Australia is poised to produce a system of Personally Controlled Electronic Health Records (PCEHRs) from July 2012, some 6 months from now. According to the recently published Concept of Operations, each person’s PCEHR will comprise a set of electronic documents, the majority of which are to be based on HL7′s Clinical Document Architecture (CDA), in the form of “health summaries”, discharge summaries, referrals, and the like. Having studied both the HL7 specifications in detail as well as dozens, if not hundreds of examples of CDA documents from around the world over the past 5 years, I have come to the conclusion that there are significant safety and quality risks associated with relying on the structured clinical data in many of these electronic documents.

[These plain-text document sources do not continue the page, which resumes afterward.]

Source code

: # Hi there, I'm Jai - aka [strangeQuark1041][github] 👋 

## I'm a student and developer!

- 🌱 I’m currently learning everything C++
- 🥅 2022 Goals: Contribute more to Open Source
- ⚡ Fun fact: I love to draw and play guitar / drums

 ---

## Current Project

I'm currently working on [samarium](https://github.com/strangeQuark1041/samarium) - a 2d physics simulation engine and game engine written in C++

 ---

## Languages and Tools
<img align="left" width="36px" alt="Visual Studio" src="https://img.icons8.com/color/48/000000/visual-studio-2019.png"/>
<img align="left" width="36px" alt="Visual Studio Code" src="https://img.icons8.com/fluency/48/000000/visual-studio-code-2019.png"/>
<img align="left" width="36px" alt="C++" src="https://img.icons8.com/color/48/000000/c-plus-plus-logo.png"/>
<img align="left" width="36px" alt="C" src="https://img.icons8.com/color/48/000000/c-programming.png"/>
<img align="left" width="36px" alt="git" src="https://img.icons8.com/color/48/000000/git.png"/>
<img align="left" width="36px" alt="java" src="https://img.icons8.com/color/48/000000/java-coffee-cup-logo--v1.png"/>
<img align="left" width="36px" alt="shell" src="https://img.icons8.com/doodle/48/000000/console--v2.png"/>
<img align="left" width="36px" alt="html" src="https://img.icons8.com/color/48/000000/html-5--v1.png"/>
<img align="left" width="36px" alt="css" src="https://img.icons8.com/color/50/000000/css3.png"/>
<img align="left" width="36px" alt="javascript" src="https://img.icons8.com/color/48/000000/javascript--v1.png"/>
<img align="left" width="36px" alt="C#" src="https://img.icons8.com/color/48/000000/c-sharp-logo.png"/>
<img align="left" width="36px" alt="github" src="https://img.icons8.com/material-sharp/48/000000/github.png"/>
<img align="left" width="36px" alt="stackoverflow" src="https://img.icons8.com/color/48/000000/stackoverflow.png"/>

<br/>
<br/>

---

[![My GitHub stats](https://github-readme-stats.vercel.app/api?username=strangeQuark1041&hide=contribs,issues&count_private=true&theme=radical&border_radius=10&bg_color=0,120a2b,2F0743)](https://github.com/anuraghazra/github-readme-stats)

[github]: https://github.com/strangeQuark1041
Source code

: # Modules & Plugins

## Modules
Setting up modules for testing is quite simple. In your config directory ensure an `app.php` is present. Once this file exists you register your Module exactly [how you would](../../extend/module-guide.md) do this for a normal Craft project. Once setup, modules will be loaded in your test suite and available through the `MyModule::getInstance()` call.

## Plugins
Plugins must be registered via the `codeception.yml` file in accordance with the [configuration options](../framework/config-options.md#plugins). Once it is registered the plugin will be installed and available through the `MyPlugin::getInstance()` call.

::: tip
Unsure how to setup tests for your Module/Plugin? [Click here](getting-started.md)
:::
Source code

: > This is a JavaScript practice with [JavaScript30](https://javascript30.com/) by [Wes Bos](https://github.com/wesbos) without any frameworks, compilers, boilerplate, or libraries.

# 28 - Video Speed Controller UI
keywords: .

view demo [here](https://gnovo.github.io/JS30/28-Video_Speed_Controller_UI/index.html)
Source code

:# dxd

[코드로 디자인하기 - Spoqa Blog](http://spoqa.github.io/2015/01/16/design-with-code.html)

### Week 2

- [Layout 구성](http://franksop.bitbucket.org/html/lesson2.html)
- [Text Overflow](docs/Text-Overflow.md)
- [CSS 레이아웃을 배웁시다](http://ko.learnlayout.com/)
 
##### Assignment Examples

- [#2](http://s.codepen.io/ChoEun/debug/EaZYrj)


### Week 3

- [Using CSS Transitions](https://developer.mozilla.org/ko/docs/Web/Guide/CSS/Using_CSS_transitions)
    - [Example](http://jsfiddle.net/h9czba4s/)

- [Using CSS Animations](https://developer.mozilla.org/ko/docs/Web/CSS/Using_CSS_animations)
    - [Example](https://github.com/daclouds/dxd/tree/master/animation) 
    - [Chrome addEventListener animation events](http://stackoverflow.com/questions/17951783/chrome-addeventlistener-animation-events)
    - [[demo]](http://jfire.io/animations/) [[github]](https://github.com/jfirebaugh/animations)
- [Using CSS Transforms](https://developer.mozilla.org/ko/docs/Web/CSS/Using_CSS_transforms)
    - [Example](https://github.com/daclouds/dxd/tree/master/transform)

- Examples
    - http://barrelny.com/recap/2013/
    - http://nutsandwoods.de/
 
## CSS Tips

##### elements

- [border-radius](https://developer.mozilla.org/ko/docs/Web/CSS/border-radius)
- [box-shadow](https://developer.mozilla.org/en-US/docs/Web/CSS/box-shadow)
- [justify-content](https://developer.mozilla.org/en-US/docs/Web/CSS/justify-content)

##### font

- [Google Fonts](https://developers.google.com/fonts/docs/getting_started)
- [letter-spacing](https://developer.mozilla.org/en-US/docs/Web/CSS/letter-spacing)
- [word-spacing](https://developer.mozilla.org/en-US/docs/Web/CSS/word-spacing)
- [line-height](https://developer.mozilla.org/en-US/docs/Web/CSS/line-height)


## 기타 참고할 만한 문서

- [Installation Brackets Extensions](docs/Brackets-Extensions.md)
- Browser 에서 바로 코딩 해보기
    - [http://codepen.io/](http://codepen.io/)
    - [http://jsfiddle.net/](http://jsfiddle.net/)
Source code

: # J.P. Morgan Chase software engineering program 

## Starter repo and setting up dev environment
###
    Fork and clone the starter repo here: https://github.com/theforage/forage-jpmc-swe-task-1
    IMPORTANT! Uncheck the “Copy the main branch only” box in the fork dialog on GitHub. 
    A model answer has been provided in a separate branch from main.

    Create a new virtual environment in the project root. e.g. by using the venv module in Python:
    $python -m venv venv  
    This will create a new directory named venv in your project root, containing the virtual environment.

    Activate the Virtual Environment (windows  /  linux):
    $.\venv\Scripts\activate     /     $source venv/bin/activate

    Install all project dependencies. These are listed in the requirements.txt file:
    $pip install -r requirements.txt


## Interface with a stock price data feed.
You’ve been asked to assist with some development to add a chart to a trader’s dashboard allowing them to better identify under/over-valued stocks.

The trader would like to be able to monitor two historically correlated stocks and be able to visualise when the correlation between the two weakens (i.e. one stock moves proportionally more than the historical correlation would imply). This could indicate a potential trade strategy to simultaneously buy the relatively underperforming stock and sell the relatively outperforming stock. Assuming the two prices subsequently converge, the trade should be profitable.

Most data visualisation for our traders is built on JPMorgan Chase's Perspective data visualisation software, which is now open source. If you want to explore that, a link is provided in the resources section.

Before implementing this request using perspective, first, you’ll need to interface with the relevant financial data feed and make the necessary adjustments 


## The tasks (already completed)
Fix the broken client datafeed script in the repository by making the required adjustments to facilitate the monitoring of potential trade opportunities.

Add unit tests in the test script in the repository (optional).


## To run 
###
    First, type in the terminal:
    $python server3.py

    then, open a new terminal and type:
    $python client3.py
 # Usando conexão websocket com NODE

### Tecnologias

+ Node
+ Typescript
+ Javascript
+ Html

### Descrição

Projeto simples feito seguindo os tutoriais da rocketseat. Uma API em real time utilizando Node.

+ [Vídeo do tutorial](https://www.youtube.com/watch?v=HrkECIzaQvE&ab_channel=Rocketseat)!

So concerned am I by this issue that I am notifying key stakeholders and urging all individuals and organisations who take safety and quality of clinical data seriously, to investigate this issue thoroughly before committing to any further involvement with the PCEHR system being rushed through by the federal Department of Health and Ageing.

One major problem with HL7 CDA, as currently specified for the PCEHR, is that data can be supplied simultaneously in two distinct, yet disconnected forms – one which is “human-readable”, narrative text displayable to a patient or clinician in a browser  panel;  the other comprising highly structured  and coded clinical “entries” destined for later computer processing. The latter is supposed to underpin clinical decision support, data aggregation, etc. which form much of the justification for the introduction of the PCEHR system in the first place. The narrative text may appear structured on the screen, though is not designed for machine processing beyond mere display for human consumption.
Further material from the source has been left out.